Et les relations avec l’Association Patriotique ? Je sais que la question est très délicate, mais pouvez-vous m’en dire quelque chose ?

Elles ont beaucoup varié au cours de ces dix dernières années. Disons pour résumer que nos rapports sont devenus plus difficiles depuis trois ans, depuis qu’ils essaient de supprimer toute vie chrétienne qui échappe à leur contrôle. Ils ont contribué à faire arrêter des évêques et des prêtres – dont notre pasteur – qui refusaient de se soumettre à leur autorité. Nous avons, à cette époque, rompu toute relation avec eux.
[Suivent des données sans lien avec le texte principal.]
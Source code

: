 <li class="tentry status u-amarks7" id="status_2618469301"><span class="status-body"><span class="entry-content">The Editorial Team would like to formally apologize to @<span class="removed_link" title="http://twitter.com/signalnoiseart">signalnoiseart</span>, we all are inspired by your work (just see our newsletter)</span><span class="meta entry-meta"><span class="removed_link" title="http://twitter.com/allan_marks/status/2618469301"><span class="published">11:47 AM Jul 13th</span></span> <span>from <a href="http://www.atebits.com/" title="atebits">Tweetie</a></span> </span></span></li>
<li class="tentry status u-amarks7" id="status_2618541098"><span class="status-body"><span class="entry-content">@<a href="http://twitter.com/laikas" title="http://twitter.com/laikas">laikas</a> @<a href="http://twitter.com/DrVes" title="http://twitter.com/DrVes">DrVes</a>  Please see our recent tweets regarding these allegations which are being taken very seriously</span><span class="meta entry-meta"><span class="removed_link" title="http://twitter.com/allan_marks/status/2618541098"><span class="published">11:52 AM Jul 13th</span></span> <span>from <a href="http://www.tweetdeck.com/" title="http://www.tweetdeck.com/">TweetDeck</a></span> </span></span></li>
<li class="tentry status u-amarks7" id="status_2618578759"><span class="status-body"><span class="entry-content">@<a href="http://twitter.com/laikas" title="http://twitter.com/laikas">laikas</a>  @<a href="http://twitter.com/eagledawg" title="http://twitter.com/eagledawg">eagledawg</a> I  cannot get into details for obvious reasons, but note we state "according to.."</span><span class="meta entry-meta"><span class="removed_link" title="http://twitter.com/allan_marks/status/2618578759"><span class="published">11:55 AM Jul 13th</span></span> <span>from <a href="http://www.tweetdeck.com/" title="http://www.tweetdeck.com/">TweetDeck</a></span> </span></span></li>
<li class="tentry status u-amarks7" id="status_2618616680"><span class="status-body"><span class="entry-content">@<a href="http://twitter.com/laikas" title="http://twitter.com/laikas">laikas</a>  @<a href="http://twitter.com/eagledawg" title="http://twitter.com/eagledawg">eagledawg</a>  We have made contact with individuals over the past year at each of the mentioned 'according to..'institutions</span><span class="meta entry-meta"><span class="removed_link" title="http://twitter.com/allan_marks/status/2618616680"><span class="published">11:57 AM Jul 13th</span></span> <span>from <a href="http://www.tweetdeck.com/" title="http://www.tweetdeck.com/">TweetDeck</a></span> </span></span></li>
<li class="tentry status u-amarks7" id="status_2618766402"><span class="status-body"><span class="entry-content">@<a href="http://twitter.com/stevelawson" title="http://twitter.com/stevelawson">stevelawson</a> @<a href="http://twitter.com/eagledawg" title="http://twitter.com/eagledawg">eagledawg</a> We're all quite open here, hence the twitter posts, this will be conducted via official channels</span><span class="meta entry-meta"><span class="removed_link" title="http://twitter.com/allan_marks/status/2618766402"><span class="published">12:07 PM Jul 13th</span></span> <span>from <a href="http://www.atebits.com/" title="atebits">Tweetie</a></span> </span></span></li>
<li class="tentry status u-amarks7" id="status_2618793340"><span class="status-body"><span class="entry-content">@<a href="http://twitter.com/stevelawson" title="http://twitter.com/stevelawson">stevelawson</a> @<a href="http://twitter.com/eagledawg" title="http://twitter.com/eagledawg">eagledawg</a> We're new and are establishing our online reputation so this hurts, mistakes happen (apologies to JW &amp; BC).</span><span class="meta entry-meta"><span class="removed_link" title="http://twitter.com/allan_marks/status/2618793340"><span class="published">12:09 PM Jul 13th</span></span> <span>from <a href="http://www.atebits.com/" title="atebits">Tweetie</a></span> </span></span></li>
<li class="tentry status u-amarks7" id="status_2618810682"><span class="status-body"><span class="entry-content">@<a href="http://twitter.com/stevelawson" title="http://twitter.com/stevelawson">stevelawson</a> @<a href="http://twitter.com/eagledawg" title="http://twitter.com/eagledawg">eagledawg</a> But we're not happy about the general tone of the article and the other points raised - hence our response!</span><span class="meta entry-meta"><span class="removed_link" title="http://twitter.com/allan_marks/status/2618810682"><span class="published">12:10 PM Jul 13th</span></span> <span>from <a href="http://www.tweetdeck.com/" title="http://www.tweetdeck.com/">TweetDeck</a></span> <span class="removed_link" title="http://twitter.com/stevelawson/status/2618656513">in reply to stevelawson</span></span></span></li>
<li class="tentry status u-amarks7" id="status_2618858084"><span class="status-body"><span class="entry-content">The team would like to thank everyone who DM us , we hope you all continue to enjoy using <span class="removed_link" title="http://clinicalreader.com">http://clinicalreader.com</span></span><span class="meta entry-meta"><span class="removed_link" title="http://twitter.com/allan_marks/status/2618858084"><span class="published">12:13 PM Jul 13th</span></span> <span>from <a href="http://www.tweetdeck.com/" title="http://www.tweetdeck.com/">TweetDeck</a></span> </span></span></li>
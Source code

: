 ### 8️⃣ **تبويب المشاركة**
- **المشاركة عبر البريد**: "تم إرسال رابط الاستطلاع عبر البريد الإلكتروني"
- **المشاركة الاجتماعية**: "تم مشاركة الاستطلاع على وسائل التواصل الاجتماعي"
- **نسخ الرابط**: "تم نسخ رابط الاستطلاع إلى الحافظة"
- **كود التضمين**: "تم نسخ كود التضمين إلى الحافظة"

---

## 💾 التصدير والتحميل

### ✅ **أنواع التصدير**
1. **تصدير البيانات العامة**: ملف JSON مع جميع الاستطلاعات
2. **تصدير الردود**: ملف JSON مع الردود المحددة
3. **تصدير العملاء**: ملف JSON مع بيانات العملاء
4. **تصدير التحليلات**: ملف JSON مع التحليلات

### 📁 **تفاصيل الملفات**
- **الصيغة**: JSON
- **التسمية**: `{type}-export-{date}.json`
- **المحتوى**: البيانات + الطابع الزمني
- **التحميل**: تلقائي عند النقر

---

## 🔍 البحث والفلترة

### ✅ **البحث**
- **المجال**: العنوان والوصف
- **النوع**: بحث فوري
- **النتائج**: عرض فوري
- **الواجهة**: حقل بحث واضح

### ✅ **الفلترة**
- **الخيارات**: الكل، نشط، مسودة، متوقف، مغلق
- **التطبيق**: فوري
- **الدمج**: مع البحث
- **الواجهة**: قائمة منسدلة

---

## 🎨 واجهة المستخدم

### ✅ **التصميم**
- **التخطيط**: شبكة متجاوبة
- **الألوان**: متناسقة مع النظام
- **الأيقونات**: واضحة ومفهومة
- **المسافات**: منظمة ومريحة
Depuis, la situation s’est un peu détendue: certains d’entre nous vont parfois à la messe dans les églises “officielles”, et nous faisons appel à un prêtre “officiel” – le meilleur que nous ayons pu trouver – en cas d’urgence; par exemple pour le sacrement des malades. En effet, le “prêtre noir” (c’est-à-dire appartenant à l’Eglise “clandestine”) qui passait de temps en temps ne vient plus que rarement car il se fait vieux. On est bien obligé d’en passer par le clergé “officiel”.

Avez-vous des liens avec d’autres communautés “clandestines” comme la vôtre ?

Notre communauté est en lien avec d’autres groupes du même genre. Il y a de l’entraide entre nous, mais on respecte la vie et les particularités de chaque unité. Ces liens sont nécessaires pour les mariages car on tient à ce que les jeunes se marient entre chrétiens. Ce sont les familles chrétiennes qui maintiennent la foi. Mais les mariages entre enfants de familles de baptisés ne sont pas toujours possibles.

Avez-vous des vocations ?

Il y a des vocations aussi bien du côté des garçons que des filles, mais il n’y a pas d’autres formateurs que ceux des établissements officiels (c’est-à-dire contrôlés par le gouvernement). On n’en veut pas. Alors, les garçons prennent leur mal en patience et attendent des jours meilleurs. Plusieurs filles vivent déjà ensemble, essayant de trouver un style de vie religieuse.

Quels sont les autres problèmes auxquels vous devez faire face ?

Des problèmes ? Il y en a beaucoup. Voici les deux plus sérieux à mon avis: nous n’avons pas de bibles, et les réunions de prière du dimanche ne comportent pas de lecture d’Evangile. C’est un gros handicap de ne pas pouvoir se nourrir de la Parole de Dieu. Bien sûr, je ne m’en fais pas. Je suis certain que le Seigneur a d’autres moyens de nous donner sa grâce, mais il faudrait remédier au plus tôt à ce manque, non seulement dans notre communauté, mais dans toute l’Eglise de Chine.

J’ai justement avec moi un exemplaire de la Bible en caractères simplifiés, que les jeunes peuvent déchiffrer sans problème, puis-je vous l’offrir ?

Je l’accepte avec joie. Nous avons aussi un autre problème au moins aussi grave: il n’y a pas de catéchisme pour les enfants. Certains parents sont tout à fait capables d’instruire leurs enfants, mais beaucoup, surtout ceux qui ont grandi pendant la Révolution culturelle, n’ont eux-mêmes rien appris. La communauté souffre d’une inculture chrétienne terrible. Rien n’est organisé, car personne n’est vraiment capable d’enseigner et puis, nous n’avons même pas un livre pour aider un éventuel catéchiste qui voudrait se lancer. Moi-même, je n’ai reçu aucune formation, je ne me sens pas capable de faire le catéchisme. Mais pour la ferveur, je peux vous assurer qu’il y en a.